[ENTRIES SHOWN Boundary: Start]

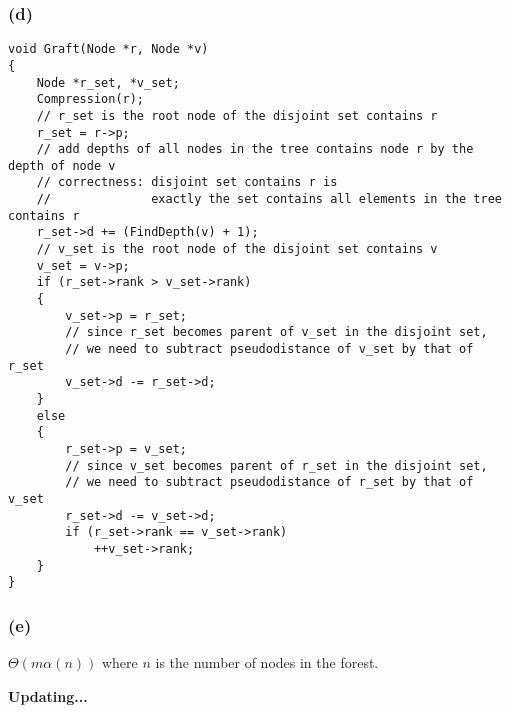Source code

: \subsubsection*{(d)}

\begin{verbatim}
void Graft(Node *r, Node *v)
{
    Node *r_set, *v_set;
    Compression(r);
    // r_set is the root node of the disjoint set contains r
    r_set = r->p;
    // add depths of all nodes in the tree contains node r by the depth of node v
    // correctness: disjoint set contains r is 
    //              exactly the set contains all elements in the tree contains r  
    r_set->d += (FindDepth(v) + 1);
    // v_set is the root node of the disjoint set contains v
    v_set = v->p;
    if (r_set->rank > v_set->rank)
    {
        v_set->p = r_set;
        // since r_set becomes parent of v_set in the disjoint set,
        // we need to subtract pseudodistance of v_set by that of r_set
        v_set->d -= r_set->d;
    }
    else
    {
        r_set->p = v_set;
        // since v_set becomes parent of r_set in the disjoint set,
        // we need to subtract pseudodistance of r_set by that of v_set
        r_set->d -= v_set->d;
        if (r_set->rank == v_set->rank)
            ++v_set->rank;
    }
}
\end{verbatim}

\subsubsection*{(e)}

$\Theta(m \alpha(n))$ where $n$ is the number of nodes in the forest.

\centerline{\textbf{Updating...}}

[ENTRIES SHOWN Boundary: End]

* **AIM OF THE TASK**:
Whenever "root" occurs in a line of the entries, copy that line.

* **ANSWER TO THIS EXERCISE**:
    // r_set is the root node of the disjoint set contains r
    // v_set is the root node of the disjoint set contains v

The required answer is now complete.